Date: Wed, 20 Dec 2000 21:47:32 -0000 sashole@bellsouth.net "SAS(r) Discussion" Paul Dorfman Re: Q: How to efficiently look up and classify permutations? To: koen.vyverman@FID-INTL.COM text/plain; format=flowed

"Vyverman, Koen" <koen.vyverman@FID-INTL.COM> wrote, in part:

>Paul opened his bag of magic hashing tricks, and offered a piece of >code that makes a start at solving part 2 of the problem by listing >for each WORD (observation) the other WORDs having the same >rank-sorted >value, and stuffing these into extra variables. At >least, that's what I >understand the routine should do. I'm puzzled >however by the fact that the >input word-list (A, in Paul's code) >does not correspond to the output >word-list (the WORD varble on >FOUND). In fact, only a fraction of the >original set of words shows >up again in FOUND. Paul, if this is correct, >then I need to admit >that I don't understand the meaning of your set of >F-variables, and >how they relate to WORD in the output data set ...

Koen,

You understand the meaning of F-vars properly. The trouble is due to 2 errors: (1) my failure to erase the previous f-list before the next one is populated (talk about common errors in DP!) (2) using w(i) (wrong!) instead of the w(x(i,j)) (right!) for the root WORD:

do j=1 to hbound(h); *scroll thru hash array; do i=1 to &np; f(i) = ''; end; *CLEAN UP!!!; if x(0,j) then do i=1 to x(0,j); *occupied nodes only; n = 0; word = w(x(i,j)); *root sibling - NOT w(i)!!!; do k=1 to x(0,j); if i=k then continue; *skip the root; n ++ 1; f(n) = w(x(k,j)); *get next sibling; end; output; end; end;

In the version I posted yesterday, the CLEAN UP!!! line was missing, and of course w(i) produced garbage :-(. In order to avoid dirty patches, the entire correct version is given after the sig line.

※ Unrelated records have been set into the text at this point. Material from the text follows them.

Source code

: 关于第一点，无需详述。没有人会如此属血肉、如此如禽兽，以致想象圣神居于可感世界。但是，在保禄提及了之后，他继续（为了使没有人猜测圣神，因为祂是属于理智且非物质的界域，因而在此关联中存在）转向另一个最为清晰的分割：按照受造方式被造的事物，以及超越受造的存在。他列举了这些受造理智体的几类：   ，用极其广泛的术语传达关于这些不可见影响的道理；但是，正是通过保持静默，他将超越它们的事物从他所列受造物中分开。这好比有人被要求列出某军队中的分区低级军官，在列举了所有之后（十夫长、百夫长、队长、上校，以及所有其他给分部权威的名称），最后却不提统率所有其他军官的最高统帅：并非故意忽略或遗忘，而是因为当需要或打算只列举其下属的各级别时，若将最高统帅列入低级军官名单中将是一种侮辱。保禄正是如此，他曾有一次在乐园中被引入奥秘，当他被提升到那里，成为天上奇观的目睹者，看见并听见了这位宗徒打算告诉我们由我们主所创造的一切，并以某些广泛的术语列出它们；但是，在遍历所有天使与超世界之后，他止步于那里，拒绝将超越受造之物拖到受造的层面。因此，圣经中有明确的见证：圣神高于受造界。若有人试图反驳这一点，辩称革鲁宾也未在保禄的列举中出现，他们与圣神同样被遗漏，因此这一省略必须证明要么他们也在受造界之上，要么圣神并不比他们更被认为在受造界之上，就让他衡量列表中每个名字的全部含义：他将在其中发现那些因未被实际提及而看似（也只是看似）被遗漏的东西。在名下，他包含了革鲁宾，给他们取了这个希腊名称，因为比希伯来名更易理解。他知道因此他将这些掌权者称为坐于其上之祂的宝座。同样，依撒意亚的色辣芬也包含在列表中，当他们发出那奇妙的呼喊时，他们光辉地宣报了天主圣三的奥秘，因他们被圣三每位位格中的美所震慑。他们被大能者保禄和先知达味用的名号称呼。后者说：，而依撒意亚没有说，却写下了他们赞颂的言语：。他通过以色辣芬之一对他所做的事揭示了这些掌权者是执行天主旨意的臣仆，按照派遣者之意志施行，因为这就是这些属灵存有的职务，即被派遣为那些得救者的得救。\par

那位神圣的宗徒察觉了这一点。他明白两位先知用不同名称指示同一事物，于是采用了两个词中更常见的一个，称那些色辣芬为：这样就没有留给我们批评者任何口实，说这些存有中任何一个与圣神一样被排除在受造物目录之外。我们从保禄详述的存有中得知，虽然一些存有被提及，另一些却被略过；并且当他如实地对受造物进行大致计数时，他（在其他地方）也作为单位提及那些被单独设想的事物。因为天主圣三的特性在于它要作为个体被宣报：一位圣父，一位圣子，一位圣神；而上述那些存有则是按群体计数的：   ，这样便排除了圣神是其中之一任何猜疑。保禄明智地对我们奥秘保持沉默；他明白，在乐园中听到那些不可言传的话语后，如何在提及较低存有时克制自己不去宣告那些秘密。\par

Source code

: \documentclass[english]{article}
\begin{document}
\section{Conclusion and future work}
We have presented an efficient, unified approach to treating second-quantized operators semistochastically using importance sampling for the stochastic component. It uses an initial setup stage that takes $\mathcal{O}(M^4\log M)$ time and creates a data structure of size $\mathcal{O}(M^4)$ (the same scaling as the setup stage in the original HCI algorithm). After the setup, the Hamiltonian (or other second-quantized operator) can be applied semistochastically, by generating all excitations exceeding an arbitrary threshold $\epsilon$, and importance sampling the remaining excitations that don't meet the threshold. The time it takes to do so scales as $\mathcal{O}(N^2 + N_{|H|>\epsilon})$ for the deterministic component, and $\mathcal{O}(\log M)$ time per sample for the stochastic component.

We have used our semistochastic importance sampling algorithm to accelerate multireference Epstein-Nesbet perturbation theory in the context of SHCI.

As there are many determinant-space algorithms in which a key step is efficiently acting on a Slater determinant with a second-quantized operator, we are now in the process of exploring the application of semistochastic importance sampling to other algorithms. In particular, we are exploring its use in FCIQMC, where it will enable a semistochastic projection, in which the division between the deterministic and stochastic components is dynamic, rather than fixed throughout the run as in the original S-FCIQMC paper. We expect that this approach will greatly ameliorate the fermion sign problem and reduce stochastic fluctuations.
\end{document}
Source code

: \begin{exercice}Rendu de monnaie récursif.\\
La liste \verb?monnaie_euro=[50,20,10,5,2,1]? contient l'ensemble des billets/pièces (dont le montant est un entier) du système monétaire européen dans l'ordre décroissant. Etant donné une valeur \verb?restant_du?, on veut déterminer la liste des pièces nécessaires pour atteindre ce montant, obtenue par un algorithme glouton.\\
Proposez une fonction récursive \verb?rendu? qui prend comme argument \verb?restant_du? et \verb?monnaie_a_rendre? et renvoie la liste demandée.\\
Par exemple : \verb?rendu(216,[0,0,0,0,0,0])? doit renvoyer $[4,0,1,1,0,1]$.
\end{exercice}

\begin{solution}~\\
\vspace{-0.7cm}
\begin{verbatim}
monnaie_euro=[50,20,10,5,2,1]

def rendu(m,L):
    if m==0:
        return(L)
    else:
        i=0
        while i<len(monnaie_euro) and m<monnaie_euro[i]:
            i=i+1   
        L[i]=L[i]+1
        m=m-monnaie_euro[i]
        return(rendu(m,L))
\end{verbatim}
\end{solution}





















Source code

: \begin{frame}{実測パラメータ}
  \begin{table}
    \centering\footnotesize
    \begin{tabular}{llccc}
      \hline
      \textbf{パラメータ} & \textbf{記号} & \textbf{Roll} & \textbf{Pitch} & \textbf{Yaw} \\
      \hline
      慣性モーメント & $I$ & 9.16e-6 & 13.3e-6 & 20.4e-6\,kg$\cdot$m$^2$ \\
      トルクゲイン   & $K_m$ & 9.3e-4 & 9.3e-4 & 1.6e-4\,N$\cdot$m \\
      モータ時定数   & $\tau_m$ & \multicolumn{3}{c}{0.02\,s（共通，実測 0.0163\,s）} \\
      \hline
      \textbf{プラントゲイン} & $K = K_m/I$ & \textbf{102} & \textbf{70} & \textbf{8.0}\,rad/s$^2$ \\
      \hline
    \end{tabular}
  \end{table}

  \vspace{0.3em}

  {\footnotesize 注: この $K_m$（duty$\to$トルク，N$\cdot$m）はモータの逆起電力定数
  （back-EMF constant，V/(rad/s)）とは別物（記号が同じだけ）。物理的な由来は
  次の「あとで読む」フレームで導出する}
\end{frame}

Now as far as the 'magic' of hashing goes, there is none, it is just a fast way to store and search things. Here is a bit of write up on how this actually works in this case. Suppose the input comprises just 17 records, with a 5-byte WORD each:

data a; informat word \$5.; input word @@; cards; XYZWV AEBCD \\\\\ ECABD WVZXY KLOMN ZYXVW NMOLK ZVWYX PTQSR ONLKM ----- TQSRP CADBE VYWZX JIHGF BACDE ; run;

If I did not know the data ahead of the time, I would select HS as the first prime > 17*2, i.e. 37, but since I know that the number of unique *sorted* words is just 7, I will choose HS=17 to make the following more concise.

Since WL=5, I select the hash substring length (and the width of the corresponding PIB informat) at 3. It means that to hash a (sorted) word, I grab 3 consecutive bytes from its middle (starting at position HBEG=2 in this case).

Why middle? It deserves a good explanation. Of course, in this demo-5-byte-WORD situation, I could hash the entire thing using input(word,pib5.). If I hashed *unsorted* 51-byte WORDs, I would simply clip a HL-byte chunk from the beginning and convert it to a large number as input(word, pib&hl..). (The informat width hl=6 is guaranteed to work on all machines. Under NT 8 works as well. OS/390 accepts 7, and HP-UNIX only 6. At longer widths, the MOD function spits out garbage - a remainder greater than the divisor). However, with *sorted* words the situation is radically different. Because of the ordering, it is extremely likely that the first HL bytes will be the same, hashing the majority of keys to the same node, producing an unacceptable number of collisions, and thus effectively rendering the hashing process serial-search degenerate. Surely the best way out would be to pick HL characters from anywhere in WORD randomly, string them together, and PIB the result. It can be proven that such *universal* hash function results in the lowest number of collisions *regardless* of the input. However, in SAS, substringing and concatenation are slow. By selecting HL *consecutive* bytes from the middle, I pay a little of the hash function's uniformity to buy a faster hash function. And it is programmatically simpler to boot.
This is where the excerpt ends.